Raw data
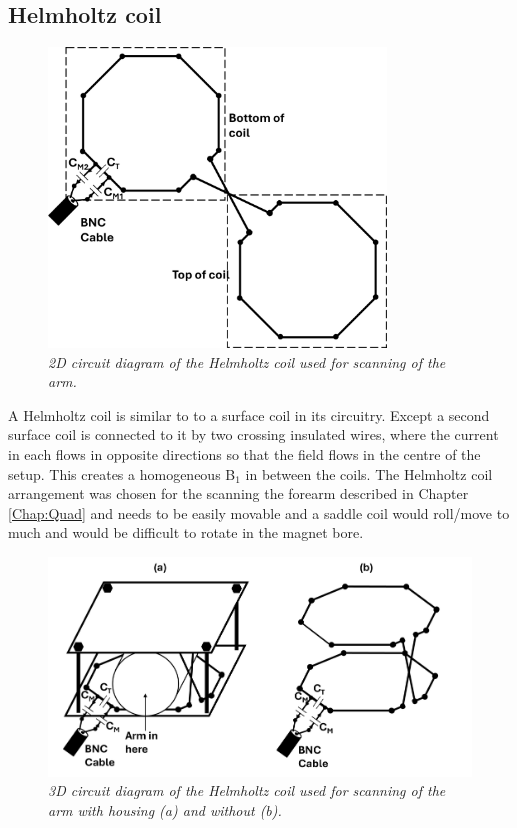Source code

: \subsection{Helmholtz coil}

\begin{figure}
    \centering
    \includegraphics[width=0.8\textwidth]{Figures/Coils/Planar_Helmholtz.png}
    \caption{\textit{2D circuit diagram of the Helmholtz coil used for scanning of the arm.}}
    \label{fig:coils:2D_Helmholtz}
\end{figure}

A Helmholtz coil is similar to to a surface coil in its circuitry. Except a second surface coil is connected to it by two crossing insulated wires, where the current in each flows in opposite directions so that the field flows in the centre of the setup. This creates a homogeneous B$_1$ in between the coils. The Helmholtz coil arrangement was chosen for the scanning the forearm described in Chapter \ref{Chap:Quad} and needs to be easily movable and a saddle coil would roll/move to much and would be difficult to rotate in the magnet bore.

\begin{figure}
    \centering
    \includegraphics[width=1\textwidth]{Figures/Coils/3D_Helmholtz.png}
    \caption{\textit{3D circuit diagram of the Helmholtz coil used for scanning of the arm with housing (a) and without (b).}}
    \label{fig:coils:3D_Helmholtz}
\end{figure}

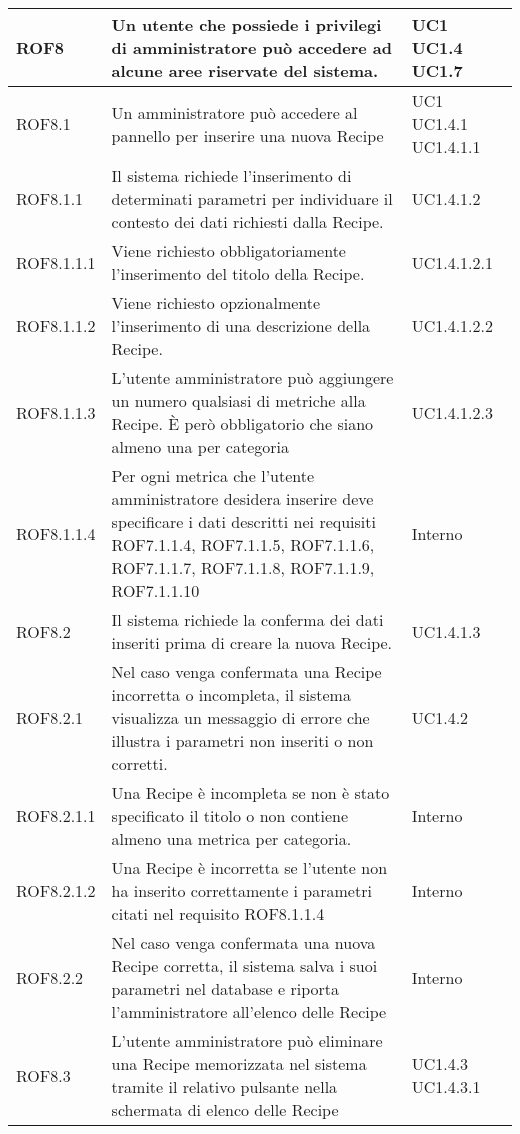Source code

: \begin{center}
\begin{longtable}{| p{2.5cm} | p{8cm} | p{2cm} |}
		ROF8  &  Un utente che possiede i privilegi di amministratore può accedere ad alcune aree riservate del sistema.  &  UC1 \newline UC1.4 \newline UC1.7 \\
		\hline
		ROF8.1  &  Un amministratore può accedere al pannello per inserire una nuova Recipe  & UC1 \newline UC1.4.1 \newline UC1.4.1.1 \\
		\hline
		ROF8.1.1  &  Il sistema richiede l'inserimento di determinati parametri per individuare il contesto dei dati richiesti dalla Recipe.  &  UC1.4.1.2 \\
		\hline
		ROF8.1.1.1  &  Viene richiesto obbligatoriamente l'inserimento del titolo della Recipe.  &  UC1.4.1.2.1 \\
		\hline
		ROF8.1.1.2  &  Viene richiesto opzionalmente l'inserimento di una descrizione della Recipe.  &  UC1.4.1.2.2 \\
		\hline
		ROF8.1.1.3  &  L'utente amministratore può aggiungere un numero qualsiasi di metriche alla Recipe. È però obbligatorio che siano almeno una per categoria  &  UC1.4.1.2.3 \\
		\hline
		ROF8.1.1.4  &  Per ogni metrica che l'utente amministratore desidera inserire deve specificare i dati descritti nei requisiti ROF7.1.1.4, ROF7.1.1.5, ROF7.1.1.6, ROF7.1.1.7, ROF7.1.1.8, ROF7.1.1.9, ROF7.1.1.10  &  Interno \\
		\hline
		ROF8.2  &  Il sistema richiede la conferma dei dati inseriti prima di creare la nuova Recipe.  &  UC1.4.1.3 \\
		\hline
		ROF8.2.1  &  Nel caso venga confermata una Recipe incorretta o incompleta, il sistema visualizza un messaggio di errore che illustra i parametri non inseriti o non corretti. &  UC1.4.2 \\
		\hline
		ROF8.2.1.1  &  Una Recipe è incompleta se non è stato specificato il titolo o non contiene almeno una metrica per categoria. &  Interno \\
		\hline
		ROF8.2.1.2  &  Una Recipe è incorretta se l'utente non ha inserito correttamente i parametri citati nel requisito ROF8.1.1.4 &  Interno \\
		\hline
		ROF8.2.2  &  Nel caso venga confermata  una nuova Recipe corretta, il sistema salva i suoi parametri nel database e riporta l'amministratore all'elenco delle Recipe  &  Interno \\
		\hline
		ROF8.3  &  L'utente amministratore può eliminare una Recipe memorizzata nel sistema tramite il relativo pulsante nella schermata di elenco delle Recipe  &  UC1.4.3 \newline UC1.4.3.1  \\

\end{longtable}
\end{center}
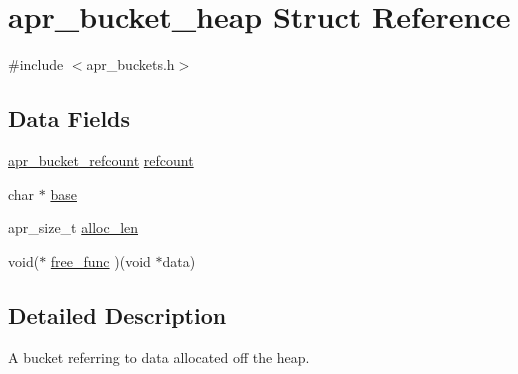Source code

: \hypertarget{structapr__bucket__heap}{\section{apr\-\_\-bucket\-\_\-heap Struct Reference}
\label{structapr__bucket__heap}
}


{\ttfamily \#include $<$apr\-\_\-buckets.\-h$>$}

\subsection*{Data Fields}
\begin{DoxyCompactItemize}
\item 
\hyperlink{structapr__bucket__refcount}{apr\-\_\-bucket\-\_\-refcount} \hyperlink{structapr__bucket__heap_ab87003dea25caef69aa3b30a1948024e}{refcount}
\item 
char $\ast$ \hyperlink{structapr__bucket__heap_ac6386e2f635c6af19075123749e1fa71}{base}
\item 
apr\-\_\-size\-\_\-t \hyperlink{structapr__bucket__heap_ae373dada96f2e005a6aaf80e41c4cf6d}{alloc\-\_\-len}
\item 
void($\ast$ \hyperlink{structapr__bucket__heap_aac6fce0089a10b2b139c28edf9ad6fea}{free\-\_\-func} )(void $\ast$data)
\end{DoxyCompactItemize}


\subsection{Detailed Description}
A bucket referring to data allocated off the heap. 

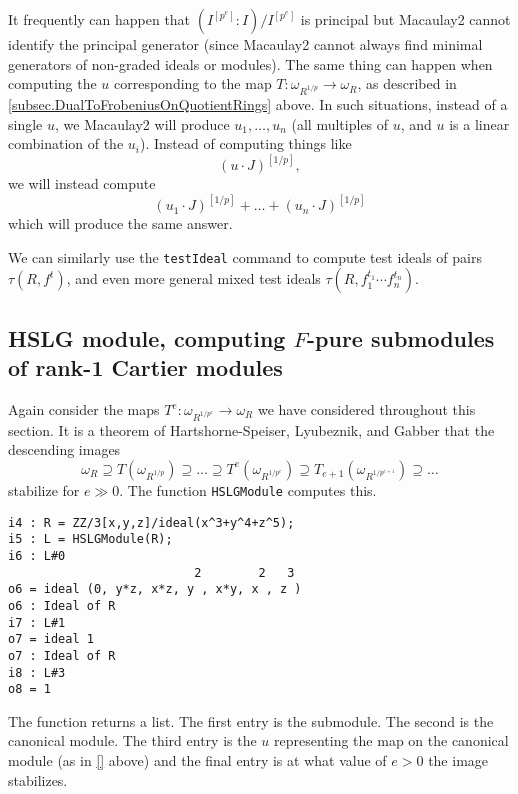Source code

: \documentclass[11pt]{amsart}
\begin{document}
\begin{remark}
It frequently can happen that $(I^{[p^e]} : I)/I^{[p^e]}$ is principal but Macaulay2 cannot identify the principal generator (since Macaulay2 cannot always find minimal generators of non-graded ideals or modules).  The same thing can happen when computing the $u$ corresponding to the map $T : \omega_{R^{1/p}} \to \omega_R$, as described in \autoref{subsec.DualToFrobeniusOnQuotientRings} above.  In such situations, instead of a single $u$, we Macaulay2 will produce $u_1, \dots, u_n$ (all multiples of $u$, and $u$ is a linear combination of the $u_i$).  Instead of computing things like
\[
(u \cdot J)^{[1/p]},
\]
we will instead compute
\[
(u_1 \cdot J)^{[1/p]} + \dots + (u_n \cdot J)^{[1/p]}
\]
which will produce the same answer.
\end{remark}

We can similarly use the {\tt testIdeal} command to compute test ideals of pairs $\tau(R, f^t)$, and even more general mixed test ideals $\tau(R, f_1^{t_1} \cdots f_n^{t_n})$.

\subsection{HSLG module, computing $F$-pure submodules of rank-1 Cartier modules}

Again consider the maps $T^e : \omega_{R^{1/p^e}} \to \omega_R$ we have considered throughout this section.  It is a theorem of Hartshorne-Speiser, Lyubeznik, and Gabber \cite{HartshorneSpeiserLocalCohomologyInCharacteristicP,LyubeznikFModulesApplicationsToLocalCohomology,Gabber.tStruc} that the descending images
\[
\omega_R \supseteq T(\omega_{R^{1/p}}) \supseteq \dots \supseteq T^e(\omega_{R^{1/p^e}}) \supseteq T_{e+1}(\omega_{R^{1/p^{e+1}}}) \supseteq \dots
\]
stabilize for $e \gg 0$.  The function {\tt HSLGModule} computes this.
\begin{verbatim}
i4 : R = ZZ/3[x,y,z]/ideal(x^3+y^4+z^5);
i5 : L = HSLGModule(R);
i6 : L#0
                          2        2   3
o6 = ideal (0, y*z, x*z, y , x*y, x , z )
o6 : Ideal of R
i7 : L#1
o7 = ideal 1
o7 : Ideal of R
i8 : L#3
o8 = 1
\end{verbatim}
The function returns a list.  The first entry is the submodule.  The second is the canonical module.  The third entry is the $u$ representing the map on the canonical module (as in \autoref{} above)
and the final entry is at what value of $e > 0$ the image stabilizes.
\end{document}
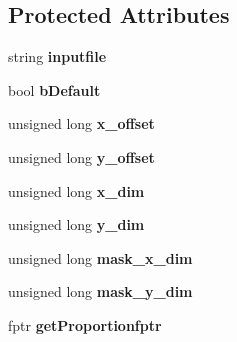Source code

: \subsection*{Protected Attributes}
\begin{DoxyCompactItemize}
\item 
string {\bfseries inputfile}\hypertarget{class_data_mask_acde16cc845a6102a8b2ee0aa9b8917cb}{}\label{class_data_mask_acde16cc845a6102a8b2ee0aa9b8917cb}

\item 
bool {\bfseries b\+Default}\hypertarget{class_data_mask_af5d895b50f04eceac1e473dee6f36703}{}\label{class_data_mask_af5d895b50f04eceac1e473dee6f36703}

\item 
unsigned long {\bfseries x\+\_\+offset}\hypertarget{class_data_mask_a70178c907b2dc072b62f4bfb8f690823}{}\label{class_data_mask_a70178c907b2dc072b62f4bfb8f690823}

\item 
unsigned long {\bfseries y\+\_\+offset}\hypertarget{class_data_mask_ab4508058d8563d90bfc606a648cedb2f}{}\label{class_data_mask_ab4508058d8563d90bfc606a648cedb2f}

\item 
unsigned long {\bfseries x\+\_\+dim}\hypertarget{class_data_mask_aba77e907211dea06a4a52ad3036716b0}{}\label{class_data_mask_aba77e907211dea06a4a52ad3036716b0}

\item 
unsigned long {\bfseries y\+\_\+dim}\hypertarget{class_data_mask_aa2c689edd7b8bd84bb60e836aac4e378}{}\label{class_data_mask_aa2c689edd7b8bd84bb60e836aac4e378}

\item 
unsigned long {\bfseries mask\+\_\+x\+\_\+dim}\hypertarget{class_data_mask_ab971fd5a14a17e850cd92c79c3a1543e}{}\label{class_data_mask_ab971fd5a14a17e850cd92c79c3a1543e}

\item 
unsigned long {\bfseries mask\+\_\+y\+\_\+dim}\hypertarget{class_data_mask_a5ab1bf33e9b9fac964c8c2576fc5edca}{}\label{class_data_mask_a5ab1bf33e9b9fac964c8c2576fc5edca}

\item 
fptr {\bfseries get\+Proportionfptr}\hypertarget{class_data_mask_a67c92c63f3397de5312c573281515c1c}{}\label{class_data_mask_a67c92c63f3397de5312c573281515c1c}

\end{DoxyCompactItemize}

Your objective
Please show each line in the records above that contains "used".

Expected answer
    \caption{\textit{2D circuit diagram of the Helmholtz coil used for scanning of the arm.}}
    \caption{\textit{3D circuit diagram of the Helmholtz coil used for scanning of the arm with housing (a) and without (b).}}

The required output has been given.